Reconnu comme droit de l’homme à part entière par les institutions internationales, l’avortement est donc défendu par de nombreuses associations. Pour exemple, La Ligue des droits de l’Homme est signataire de la Charte de la Plateforme « AbortionRight ».
Malgré tout, parler d’avortement redevient peu à peu un tabou.
En conséquence, il est désormais urgent, en Belgique :
– de garantir un accès aisé et anonyme à l’IVG pour toutes les filles et femmes,
– de rendre effectifs les cours d’éducation à la vie relationnelle, affective et sexuelle dans les écoles,
– d’augmenter l’accessibilité de la contraception ;
– d’inscrire dans le cursus universitaire de tous les étudiants en médecine une formation à l’IVG ;
– de poser, 30 ans après la mort de Willy Peers, des gestes forts pour faire connaître le combat de cet homme dont le courage a permis de mettre en lumière la nécessité de dépénaliser l’avortement en Belgique.

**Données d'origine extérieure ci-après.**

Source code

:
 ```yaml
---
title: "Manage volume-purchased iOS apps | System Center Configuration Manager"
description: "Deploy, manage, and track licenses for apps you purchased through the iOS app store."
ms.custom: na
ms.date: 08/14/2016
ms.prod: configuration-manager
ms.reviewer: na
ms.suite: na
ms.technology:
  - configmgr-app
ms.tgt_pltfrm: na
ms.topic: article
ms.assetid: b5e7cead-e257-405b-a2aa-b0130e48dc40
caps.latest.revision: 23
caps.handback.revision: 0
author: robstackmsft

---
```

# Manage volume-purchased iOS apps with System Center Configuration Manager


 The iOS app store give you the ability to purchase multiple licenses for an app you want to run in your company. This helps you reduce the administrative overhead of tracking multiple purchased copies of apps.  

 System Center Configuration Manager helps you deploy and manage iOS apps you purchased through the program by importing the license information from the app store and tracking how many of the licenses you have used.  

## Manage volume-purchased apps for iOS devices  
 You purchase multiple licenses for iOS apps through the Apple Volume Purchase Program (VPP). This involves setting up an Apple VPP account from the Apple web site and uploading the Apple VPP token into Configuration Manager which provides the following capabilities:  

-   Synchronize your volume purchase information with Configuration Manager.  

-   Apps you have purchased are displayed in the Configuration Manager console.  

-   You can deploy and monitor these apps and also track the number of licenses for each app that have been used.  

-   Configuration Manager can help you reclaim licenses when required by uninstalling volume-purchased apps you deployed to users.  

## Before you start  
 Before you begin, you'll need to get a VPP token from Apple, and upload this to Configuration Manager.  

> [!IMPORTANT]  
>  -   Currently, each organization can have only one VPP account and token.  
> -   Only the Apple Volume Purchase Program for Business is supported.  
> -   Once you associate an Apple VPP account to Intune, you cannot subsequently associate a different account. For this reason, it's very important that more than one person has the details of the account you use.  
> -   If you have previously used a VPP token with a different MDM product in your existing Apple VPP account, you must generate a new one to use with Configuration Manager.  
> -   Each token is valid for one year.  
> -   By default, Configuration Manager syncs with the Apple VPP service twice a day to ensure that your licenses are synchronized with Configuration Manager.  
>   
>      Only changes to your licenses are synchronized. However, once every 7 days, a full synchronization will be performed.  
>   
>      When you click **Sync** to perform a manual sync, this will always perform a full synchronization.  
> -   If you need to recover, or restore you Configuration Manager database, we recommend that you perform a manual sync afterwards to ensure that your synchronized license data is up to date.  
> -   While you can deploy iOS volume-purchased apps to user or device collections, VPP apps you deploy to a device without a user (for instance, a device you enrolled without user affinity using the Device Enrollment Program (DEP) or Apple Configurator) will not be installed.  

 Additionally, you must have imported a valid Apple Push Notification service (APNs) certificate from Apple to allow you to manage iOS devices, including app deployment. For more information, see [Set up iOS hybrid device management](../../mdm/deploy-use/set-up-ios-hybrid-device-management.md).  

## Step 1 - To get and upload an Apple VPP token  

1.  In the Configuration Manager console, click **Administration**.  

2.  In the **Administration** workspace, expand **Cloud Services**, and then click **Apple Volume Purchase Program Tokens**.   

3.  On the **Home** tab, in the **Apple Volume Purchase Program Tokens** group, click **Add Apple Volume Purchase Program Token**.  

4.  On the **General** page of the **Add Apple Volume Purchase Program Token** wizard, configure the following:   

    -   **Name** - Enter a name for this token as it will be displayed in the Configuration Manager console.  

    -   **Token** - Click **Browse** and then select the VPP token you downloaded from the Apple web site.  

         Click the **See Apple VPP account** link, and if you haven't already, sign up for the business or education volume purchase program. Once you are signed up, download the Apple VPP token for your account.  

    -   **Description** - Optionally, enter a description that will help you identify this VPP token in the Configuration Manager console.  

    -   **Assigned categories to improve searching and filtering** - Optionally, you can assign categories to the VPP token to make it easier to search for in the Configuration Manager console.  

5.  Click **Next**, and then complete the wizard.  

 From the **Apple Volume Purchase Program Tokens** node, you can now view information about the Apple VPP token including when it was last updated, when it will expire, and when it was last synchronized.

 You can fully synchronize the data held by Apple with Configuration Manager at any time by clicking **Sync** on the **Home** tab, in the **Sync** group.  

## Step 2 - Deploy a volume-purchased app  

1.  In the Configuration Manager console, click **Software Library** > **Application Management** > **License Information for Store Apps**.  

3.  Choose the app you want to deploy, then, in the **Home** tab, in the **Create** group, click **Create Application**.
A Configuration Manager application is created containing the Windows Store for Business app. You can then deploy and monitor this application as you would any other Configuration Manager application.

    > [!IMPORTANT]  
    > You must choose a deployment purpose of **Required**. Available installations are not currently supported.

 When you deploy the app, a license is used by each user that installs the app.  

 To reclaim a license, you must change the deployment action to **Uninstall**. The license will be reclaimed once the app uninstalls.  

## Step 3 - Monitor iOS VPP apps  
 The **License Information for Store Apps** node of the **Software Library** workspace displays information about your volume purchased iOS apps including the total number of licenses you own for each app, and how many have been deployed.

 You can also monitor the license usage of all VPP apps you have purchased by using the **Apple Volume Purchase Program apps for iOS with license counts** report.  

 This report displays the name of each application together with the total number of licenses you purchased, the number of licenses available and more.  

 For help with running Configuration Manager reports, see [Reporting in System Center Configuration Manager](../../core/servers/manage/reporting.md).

(1) http://www.who.int/reproductivehealth/publications/unsafe_abortion/fr/
(2) Résolution de 2008 de l’Assemblée parlementaire du Conseil de l’Europe.
(3) CEDH, arrêt du 8 juillet 2004, affaire Vo c. France, n°53924/00, §80.
(4) Idem.
(5) Programme d’action de Beijing de 1995.
(6) Rapport du Comité des droits de l’Homme de l’ONU du 3 août 2011.